Online-Händler für Peptide verlangen immer häufiger Bitcoin (BTC) als Zahlungsmittel – und ziehen damit viele Erstnutzer in einen weitgehend unregulierten Markt für experimentelle „Wellness“-Substanzen.
Wichtigste Punkte:
- Peptidhändler im Graumarkt setzten im ersten Quartal 2026 Kryptowährungen im Volumen von 32 Millionen US-Dollar um.
- Einige Anbieter nutzen Bitcoin, weil Banken und Kartennetze Händler meiden, die nicht zugelassene Substanzen verkaufen.
- Experten warnen, dass für viele Produkte verlässliche Daten zur Sicherheit und Wirksamkeit am Menschen fehlen.
Bitcoin-Zahlungen im Peptidhandel
Der Peptidhandel hat sich mit der steigenden Nachfrage nach Produkten zur Gewichtsreduktion und Regeneration deutlich ausgeweitet. Viele Anbieter agieren jedoch außerhalb des regulären Arzneimittelsystems.
Zugelassene Medikamente durchlaufen klinische Studien, werden von Aufsichtsbehörden geprüft und über lizenzierte Apotheken vertrieben. Zahlreiche Online-Verkäufer schicken dagegen Substanzen aus ausländischen Laboren – häufig deklariert als reine Forschungschemikalien.
Banken und Kartengesellschaften lehnen solche Händler wegen rechtlicher und regulatorischer Risiken oft ab. Einige Anbieter akzeptieren deshalb ausschließlich Kryptowährungen. So wird Bitcoin für Kunden zum Zahlungsmittel, die digitale Assets bislang bewusst gemieden haben.
Zach, ein 49-jähriger Marketingleiter, kaufte 20 Vials eines angeblichen Retatrutid-Präparats für 240 US-Dollar bei einem chinesischen Verkäufer. Das experimentelle Peptid zur Gewichtsreduktion wird derzeit von Eli Lilly & Co. entwickelt – der Händler verlangte Bezahlung in Bitcoin.

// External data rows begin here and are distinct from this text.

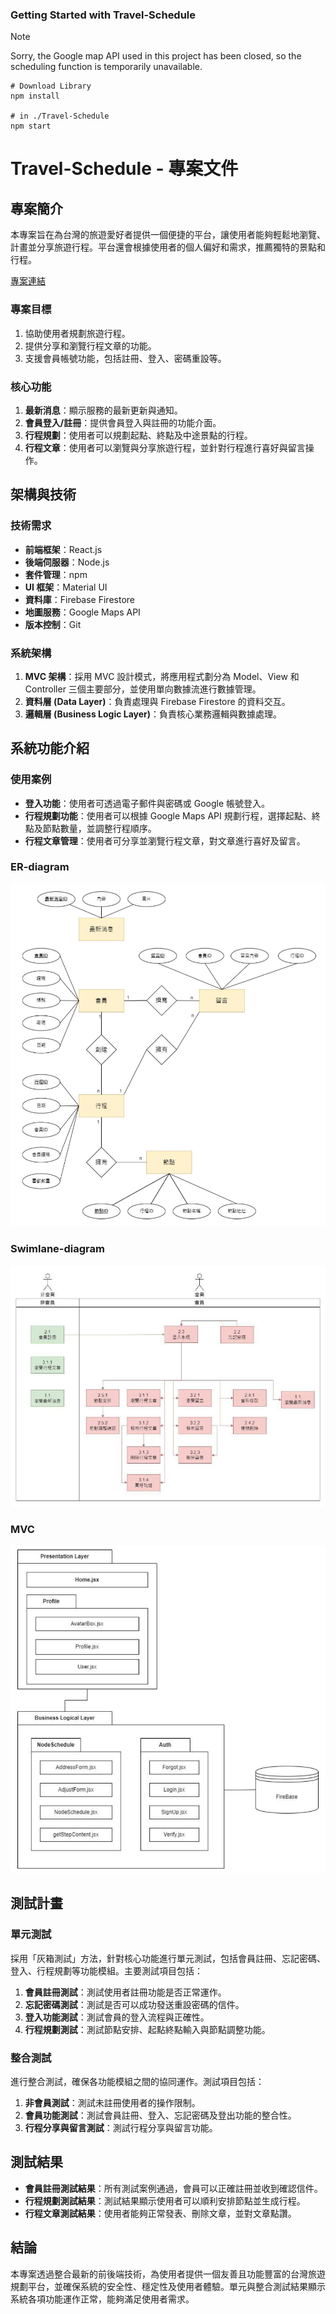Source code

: ### Getting Started with Travel-Schedule

> [!NOTE]  
> Sorry, the Google map API used in this project has been closed, so the scheduling function is temporarily unavailable.

```
# Download Library
npm install

# in ./Travel-Schedule
npm start

```

# Travel-Schedule - 專案文件

## 專案簡介

本專案旨在為台灣的旅遊愛好者提供一個便捷的平台，讓使用者能夠輕鬆地瀏覽、計畫並分享旅遊行程。平台還會根據使用者的個人偏好和需求，推薦獨特的景點和行程。

[專案連結](https://ncusetravelschedule.web.app/)

### 專案目標

1. 協助使用者規劃旅遊行程。
2. 提供分享和瀏覽行程文章的功能。
3. 支援會員帳號功能，包括註冊、登入、密碼重設等。

### 核心功能

1. **最新消息**：顯示服務的最新更新與通知。
2. **會員登入/註冊**：提供會員登入與註冊的功能介面。
3. **行程規劃**：使用者可以規劃起點、終點及中途景點的行程。
4. **行程文章**：使用者可以瀏覽與分享旅遊行程，並針對行程進行喜好與留言操作。

## 架構與技術

### 技術需求

- **前端框架**：React.js
- **後端伺服器**：Node.js
- **套件管理**：npm
- **UI 框架**：Material UI
- **資料庫**：Firebase Firestore
- **地圖服務**：Google Maps API
- **版本控制**：Git

### 系統架構

1. **MVC 架構**：採用 MVC 設計模式，將應用程式劃分為 Model、View 和 Controller 三個主要部分，並使用單向數據流進行數據管理。
2. **資料層 (Data Layer)**：負責處理與 Firebase Firestore 的資料交互。
3. **邏輯層 (Business Logic Layer)**：負責核心業務邏輯與數據處理。

## 系統功能介紹

### 使用案例

- **登入功能**：使用者可透過電子郵件與密碼或 Google 帳號登入。
- **行程規劃功能**：使用者可以根據 Google Maps API 規劃行程，選擇起點、終點及節點數量，並調整行程順序。
- **行程文章管理**：使用者可分享並瀏覽行程文章，對文章進行喜好及留言。

### ER-diagram

![](./images/er.png)

### Swimlane-diagram

![](./images/swimlane-diagram.png)

### MVC

![](./images/mvc.png)

## 測試計畫

### 單元測試

採用「灰箱測試」方法，針對核心功能進行單元測試，包括會員註冊、忘記密碼、登入、行程規劃等功能模組。主要測試項目包括：

1. **會員註冊測試**：測試使用者註冊功能是否正常運作。
2. **忘記密碼測試**：測試是否可以成功發送重設密碼的信件。
3. **登入功能測試**：測試會員的登入流程與正確性。
4. **行程規劃測試**：測試節點安排、起點終點輸入與節點調整功能。

### 整合測試

進行整合測試，確保各功能模組之間的協同運作。測試項目包括：

1. **非會員測試**：測試未註冊使用者的操作限制。
2. **會員功能測試**：測試會員註冊、登入、忘記密碼及登出功能的整合性。
3. **行程分享與留言測試**：測試行程分享與留言功能。

## 測試結果

- **會員註冊測試結果**：所有測試案例通過，會員可以正確註冊並收到確認信件。
- **行程規劃測試結果**：測試結果顯示使用者可以順利安排節點並生成行程。
- **行程文章測試結果**：使用者能夠正常發表、刪除文章，並對文章點讚。

## 結論

本專案透過整合最新的前後端技術，為使用者提供一個友善且功能豐富的台灣旅遊規劃平台，並確保系統的安全性、穩定性及使用者體驗。單元與整合測試結果顯示系統各項功能運作正常，能夠滿足使用者需求。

Zach eröffnete ein Konto bei Coinbase Global Inc., erwarb Bitcoin und überwies sie an den Verkäufer. Die Preisdifferenz gegenüber regulären Medikamenten sei für ihn höher zu gewichten gewesen als seine Bedenken gegenüber dem spekulativen Asset, sagte er.
Nach Angaben von Chainalysis erhielten graue Peptid-Anbieter im ersten Quartal Kryptowährungen im Wert von 32 Millionen US-Dollar – ein Plus von 700 % gegenüber dem Vorjahreszeitraum. Das aktuelle Tempo würde den Sektor auf über 100 Millionen US-Dollar Jahresumsatz katapultieren.
Risiken von Krypto-Peptiden
Sara Graham, leitende Analystin bei Chainalysis, sagt, der Markt ziehe zahlreiche Erstkäufer von Kryptowährungen an, die bislang keinerlei Berührung mit Darknet-Marktplätzen hatten.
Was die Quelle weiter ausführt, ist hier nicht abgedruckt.